The first Non-Fungible Token (NFT) artwork was sold for $69,346,250 at an online auction. Much to internet memes' delight, the amount rounds to $69 million. This makes the artist, Mike Winkelmann (AKA Beeple), one of the most expensive living artists. The artwork is a collage of 5,000 images and it took him 13 years to make. The initial auction price was $100.

Digital artwork can normally be copied.

The more copies of artwork that exist, the lower the value. Because of this, digital artwork has had a tough time attaining value. NFT’s solve this by using blockchain technology to verify that a piece of artwork is original.

What is a blockchain?

A blockchain is a digital ledger that records a series of transactions using encryption. Each record has an encrypted code that points to the location of the previous record on the ledger. The encryption is created using not only the information about the location of the previous record but also information in the record.

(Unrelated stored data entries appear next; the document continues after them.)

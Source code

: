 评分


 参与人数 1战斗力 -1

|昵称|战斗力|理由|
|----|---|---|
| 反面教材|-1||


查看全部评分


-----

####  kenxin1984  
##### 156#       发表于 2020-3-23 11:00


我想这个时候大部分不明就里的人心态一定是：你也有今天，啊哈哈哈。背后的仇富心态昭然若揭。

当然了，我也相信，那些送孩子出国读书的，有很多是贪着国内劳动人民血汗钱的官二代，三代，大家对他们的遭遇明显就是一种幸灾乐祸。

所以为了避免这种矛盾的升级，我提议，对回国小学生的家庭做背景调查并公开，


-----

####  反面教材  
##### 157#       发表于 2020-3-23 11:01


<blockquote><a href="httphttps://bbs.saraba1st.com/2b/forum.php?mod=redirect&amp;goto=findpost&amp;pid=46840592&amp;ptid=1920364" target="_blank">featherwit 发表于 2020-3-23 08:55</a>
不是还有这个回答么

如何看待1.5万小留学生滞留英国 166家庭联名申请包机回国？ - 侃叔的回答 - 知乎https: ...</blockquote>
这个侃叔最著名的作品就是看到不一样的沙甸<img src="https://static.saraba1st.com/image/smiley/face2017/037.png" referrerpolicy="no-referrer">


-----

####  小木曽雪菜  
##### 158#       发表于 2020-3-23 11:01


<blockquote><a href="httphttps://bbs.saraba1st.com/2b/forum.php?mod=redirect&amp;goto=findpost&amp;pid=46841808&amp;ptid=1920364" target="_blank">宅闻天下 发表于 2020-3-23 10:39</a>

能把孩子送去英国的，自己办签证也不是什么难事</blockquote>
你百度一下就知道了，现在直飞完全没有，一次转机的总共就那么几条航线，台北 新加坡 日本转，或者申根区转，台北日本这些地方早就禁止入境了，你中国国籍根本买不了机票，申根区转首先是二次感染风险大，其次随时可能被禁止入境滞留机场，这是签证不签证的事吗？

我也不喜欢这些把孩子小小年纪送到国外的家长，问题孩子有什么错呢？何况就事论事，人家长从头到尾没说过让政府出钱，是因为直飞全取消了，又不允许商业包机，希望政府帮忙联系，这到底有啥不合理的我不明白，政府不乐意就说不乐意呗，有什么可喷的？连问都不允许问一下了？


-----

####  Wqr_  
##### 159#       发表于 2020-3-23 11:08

This means that to change a record, you would also have to change every subsequent record attached to it. So, the amount of computing power it would take to falsify a record is greater than the potential value of changing information in a record.

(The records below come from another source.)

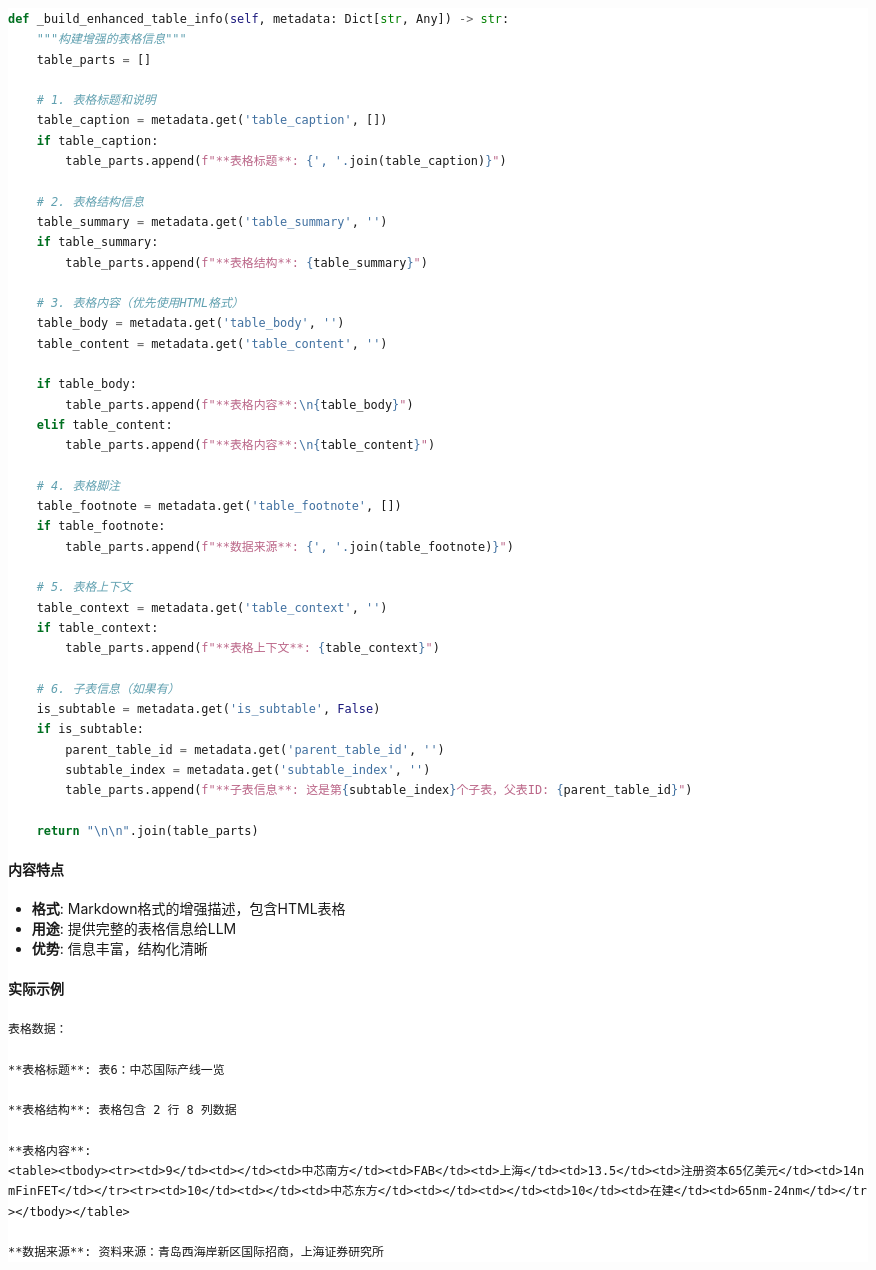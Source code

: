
 ```python
def _build_enhanced_table_info(self, metadata: Dict[str, Any]) -> str:
    """构建增强的表格信息"""
    table_parts = []
    
    # 1. 表格标题和说明
    table_caption = metadata.get('table_caption', [])
    if table_caption:
        table_parts.append(f"**表格标题**: {', '.join(table_caption)}")
    
    # 2. 表格结构信息
    table_summary = metadata.get('table_summary', '')
    if table_summary:
        table_parts.append(f"**表格结构**: {table_summary}")
    
    # 3. 表格内容（优先使用HTML格式）
    table_body = metadata.get('table_body', '')
    table_content = metadata.get('table_content', '')
    
    if table_body:
        table_parts.append(f"**表格内容**:\n{table_body}")
    elif table_content:
        table_parts.append(f"**表格内容**:\n{table_content}")
    
    # 4. 表格脚注
    table_footnote = metadata.get('table_footnote', [])
    if table_footnote:
        table_parts.append(f"**数据来源**: {', '.join(table_footnote)}")
    
    # 5. 表格上下文
    table_context = metadata.get('table_context', '')
    if table_context:
        table_parts.append(f"**表格上下文**: {table_context}")
    
    # 6. 子表信息（如果有）
    is_subtable = metadata.get('is_subtable', False)
    if is_subtable:
        parent_table_id = metadata.get('parent_table_id', '')
        subtable_index = metadata.get('subtable_index', '')
        table_parts.append(f"**子表信息**: 这是第{subtable_index}个子表，父表ID: {parent_table_id}")
    
    return "\n\n".join(table_parts)
```

#### **内容特点**
- **格式**: Markdown格式的增强描述，包含HTML表格
- **用途**: 提供完整的表格信息给LLM
- **优势**: 信息丰富，结构化清晰

#### **实际示例**
```
表格数据：

**表格标题**: 表6：中芯国际产线一览

**表格结构**: 表格包含 2 行 8 列数据

**表格内容**:
<table><tbody><tr><td>9</td><td></td><td>中芯南方</td><td>FAB</td><td>上海</td><td>13.5</td><td>注册资本65亿美元</td><td>14nmFinFET</td></tr><tr><td>10</td><td></td><td>中芯东方</td><td></td><td></td><td>10</td><td>在建</td><td>65nm-24nm</td></tr></tbody></table>

**数据来源**: 资料来源：青岛西海岸新区国际招商，上海证券研究所

```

How does a blockchain work with art?

The person that bought the artwork, purchased an NFT. It is a token that verifies that they are the owner of the sole artwork. Even if you make a copy of the actual artwork, the blockchain ledger can prove that you do not own it and therefore you cannot resell the artwork. So, it protects both the owner's investment and their bragging rights.

This may be the future of digital artwork.

“He showed us this collage, and that was my eureka moment when I knew this was going to be extremely important,” Noah Davis, a specialist in contemporary art who works at the auctionhouse, told The Verge. “It was just so monumental and so indicative of what NFTs can do.”

Is there a downside?

Finding a way for artists to be paid for their work is great, right? Not exactly. An added layer of security of blockchains is that it takes a lot of computational power to create a record in the chain. An army of computers compete to brute force solve a difficult puzzle. The winning computer gets a small award and the right to create the record. This makes it hard for just anyone to create a record, which reduces fraud. But, it uses a lot of power and contributes to the carbon footprint.

So, is this a step in the right direction? It is too early to say. But it is definitely something that should be on all of our radars, and Winkelmann himself said he "really [feels] like this is going to be the next chapter of art history."